RE: [RFC PATCH] vfio: Update/Clarify migration uAPI, add NDMA state

"Tian, Kevin" <kevin.tian@xxxxxxxxx> · Thu, 6 Jan 2022 06:32:57 +0000

> From: Jason Gunthorpe <jgg@xxxxxxxxxx>
> Sent: Wednesday, January 5, 2022 8:46 PM
> 
> On Wed, Jan 05, 2022 at 01:59:31AM +0000, Tian, Kevin wrote:
> 
> > > This will block the hypervisor from ever migrating the VM in a very
> > > poor way - it will just hang in the middle of a migration request.
> >
> > it's poor but 'hang' won't happen. PCI spec defines completion timeout
> > for ATS translation request. If timeout the device will abort the in-fly
> > request and report error back to software.
> 
> The PRI time outs have to be long enough to handle swap back from
> disk, so 'hang' will be a fair amount of time..

This reminds me one interesting point.

Putting PRI aside the time to drain in-fly requests is undefined. It depends
on how many pending requests to be waited for before completing the
draining command on the device. This is IP specific (e.g. whether supports
preemption) and also guest specific (e.g. whether it's actively submitting
workload).

So even without hostile attempts the draining time may exceed what an
user tolerates in live migration.

This suggests certain software timeout mechanism might be necessary 
when transitioning to NDMA state, with the timeout value optionally
configurable by the user. If timeout, then fail the state transition
request.

And once such mechanism is in place, PRI is automatically covered as it
is just one implicit reason which may increase the draining time.

> 
> > > Regardless of the complaints of the IP designers, this is a very poor
> > > direction.
> > >
> > > Progress in the hypervisor should never be contingent on a guest VM.
> > >
> >
> > Whether the said DOS is a real concern and how severe it is are usage
> > specific things. Why would we want to hardcode such restriction on
> > an uAPI? Just give the choice to the admin (as long as this restriction is
> > clearly communicated to userspace clearly)...
> 
> IMHO it is not just DOS, PRI can become dependent on IO which requires
> DMA to complete.
> 
> You could quickly get yourself into a deadlock situation where the
> hypervisor has disabled DMA activities of other devices and the vPRI
> simply cannot be completed.

How is it related to PRI which is only about address translation?
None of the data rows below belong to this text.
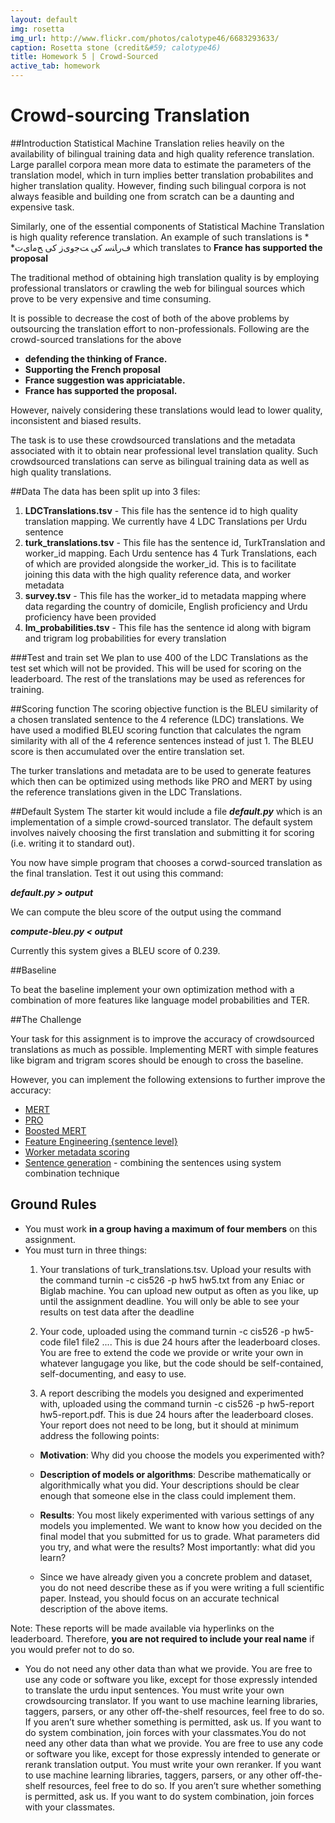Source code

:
 ```yaml
---
layout: default
img: rosetta
img_url: http://www.flickr.com/photos/calotype46/6683293633/
caption: Rosetta stone (credit&#59; calotype46)
title: Homework 5 | Crowd-Sourced
active_tab: homework
---
```

Crowd-sourcing Translation
=========================


##Introduction
Statistical Machine Translation relies heavily on the availability of bilingual training data and high quality reference translation. Large parallel corpora mean more data to estimate the parameters of the translation model, which in turn implies better translation probabilites and higher translation quality. However, finding such bilingual corpora is not always feasible and building one from scratch can be a daunting and expensive task.

Similarly, one of the essential components of Statistical Machine Translation is high quality reference translation. An example of such translations is
    * *ﻑﺭﺎﻨﺳ کی ﺖﺟﻭیﺯ کی ﺢﻣﺍیﺕ
    which translates to **France has supported the proposal**

The traditional method of obtaining high translation quality is by employing professional translators or crawling the web for bilingual sources which prove to be very expensive and time consuming. 

It is possible to decrease the cost of both of the above problems by outsourcing the translation effort to non-professionals. Following are the crowd-sourced translations for the above

*   **defending the thinking of France.**
*   **Supporting the French proposal**
*   **France suggestion was appriciatable.**
*   **France has supported the proposal.**

However, naively considering these translations would lead to lower quality, inconsistent and biased results. 

The task is to use these crowdsourced translations and the metadata associated with it to obtain near professional level translation quality. Such crowdsourced translations can serve as bilingual training data as well as high quality translations.


##Data
The data has been split up into 3 files:

1.  **LDCTranslations.tsv** - This file has the sentence id to high quality translation mapping. We currently have 4 LDC Translations per Urdu sentence
2.  **turk_translations.tsv** - This file has the sentence id, TurkTranslation and worker_id mapping. Each Urdu sentence has 4 Turk Translations, each of which are provided alongside the worker_id. This is to facilitate joining this data with the high quality reference data, and worker metadata
3.  **survey.tsv** - This file has the worker_id to metadata mapping where data regarding the country of domicile, English proficiency and Urdu proficiency have been provided
4.  **lm_probabilities.tsv** - This file has the sentence id along with bigram and trigram log probabilities for every translation

###Test and train set
We plan to use 400 of the LDC Translations as the test set which will not be provided. This will be used for scoring on the leaderboard.
The rest of the translations may be used as references for training.

##Scoring function
The scoring objective function is the BLEU similarity of a chosen translated sentence to the 4 reference (LDC) translations. We have used a modified BLEU scoring function that calculates the ngram similarity with all of the 4 reference sentences instead of just 1. The BLEU score is then accumulated over the entire translation set.

The turker translations and metadata are to be used to generate features which then can be optimized using methods like PRO and MERT by using the reference translations given in the LDC Translations.

##Default System
The starter kit would include a file *__default.py__* which is an implementation of a simple crowd-sourced translator. The default system involves naively choosing the first translation and submitting it for scoring (i.e. writing it to standard out).
 
You now have simple program that chooses a corwd-sourced translation as the final translation. Test it out using this command:

*__default.py > output__*

We can compute the bleu score of the output using the command

*__compute-bleu.py < output__*

Currently this system gives a BLEU score of 0.239.

##Baseline

To beat the baseline implement your own optimization method with a combination of more features like language model probabilities and TER.

##The Challenge

Your task for this assignment is to improve the accuracy of crowdsourced translations as much as possible. Implementing MERT with simple features like bigram and trigram scores should be enough to cross the baseline. 

However, you can implement the following extensions to further improve the accuracy:

*   [MERT](http://mt-archive.info/ACL-2011-Zaidan.pdf)
*   [PRO](http://www.aclweb.org/anthology/D11-1125)
*   [Boosted MERT](https://ssli.ee.washington.edu/people/duh/papers/acl08boost.pdf)
*   [Feature Engineering {sentence level}](http://www.cis.upenn.edu/~ccb/publications/crowdsourcing-translation.pdf)
*   [Worker metadata scoring](http://www.cis.upenn.edu/~ccb/publications/crowdsourcing-translation.pdf)
*   [Sentence generation](http://www.cis.upenn.edu/~ccb/publications/crowdsourcing-translation.pdf) - combining the sentences using system combination technique
    
 
## Ground Rules

*   You must work **in a group having a maximum of four members** on this assignment.
*   You must turn in three things:
    1.  Your translations of turk_translations.tsv. Upload your             results with the command turnin -c cis526 -p hw5 hw5.txt            from any Eniac or Biglab machine. You can upload new output         as often as you like, up until the assignment deadline. You will only be able to see your results on test data after the deadline

    2.  Your code, uploaded using the command turnin -c cis526 -p hw5-code file1 file2 .... This is due 24 hours after the leaderboard closes. You are free to extend the code we provide or write your own in whatever langugage you like, but the code should be self-contained, self-documenting, and easy to use.
    
    3.  A report describing the models you designed and experimented with, uploaded using the command turnin -c cis526 -p hw5-report hw5-report.pdf. This is due 24 hours after the leaderboard closes. Your report does not need to be long, but it should at minimum address the following points:
    *   **Motivation**: Why did you choose the models you experimented with?
    *   **Description of models or algorithms**: Describe mathematically or algorithmically what you did. Your descriptions should be clear enough that someone else in the class could implement them.
    
    *   **Results**: You most likely experimented with various settings of any models you implemented. We want to know how you decided on the final model that you submitted for us to grade. What parameters did you try, and what were the results? Most importantly: what did you learn?
    
    *   Since we have already given you a concrete problem and dataset, you do not need describe these as if you were writing a full scientific paper. Instead, you should focus on an accurate technical description of the above items.

Note: These reports will be made available via hyperlinks on the leaderboard. Therefore, **you are not required to include your real name** if you would prefer not to do so.


*   You do not need any other data than what we provide. You are free to use any code or software you like, except for those expressly intended to translate the urdu input sentences. You must write your own crowdsourcing translator. If you want to use machine learning libraries, taggers, parsers, or any other off-the-shelf resources, feel free to do so. If you aren’t sure whether something is permitted, ask us. If you want to do system combination, join forces with your classmates.You do not need any other data than what we provide. You are free to use any code or software you like, except for those expressly intended to generate or rerank translation output. You must write your own reranker. If you want to use machine learning libraries, taggers, parsers, or any other off-the-shelf resources, feel free to do so. If you aren’t sure whether something is permitted, ask us. If you want to do system combination, join forces with your classmates.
Instead, above is a general p2p problem for any draining operation. How 
to solve it needs to be defined clearly for this NDMA state (which I suppose
is being discussed between you and Alex and I still need time to catch
up).

> 
> I just don't see how this scheme is generally workable without a lot
> of limitations.
> 
> While I do agree we should support the HW that exists, we should
> recognize this is not a long term workable design and treat it as
> such.
> 

Definitely agree with this point. We software people should continue
influencing IP designers toward a long-term software friendly design.
and also bear the fact that it takes time... 😊

Thanks
Kevin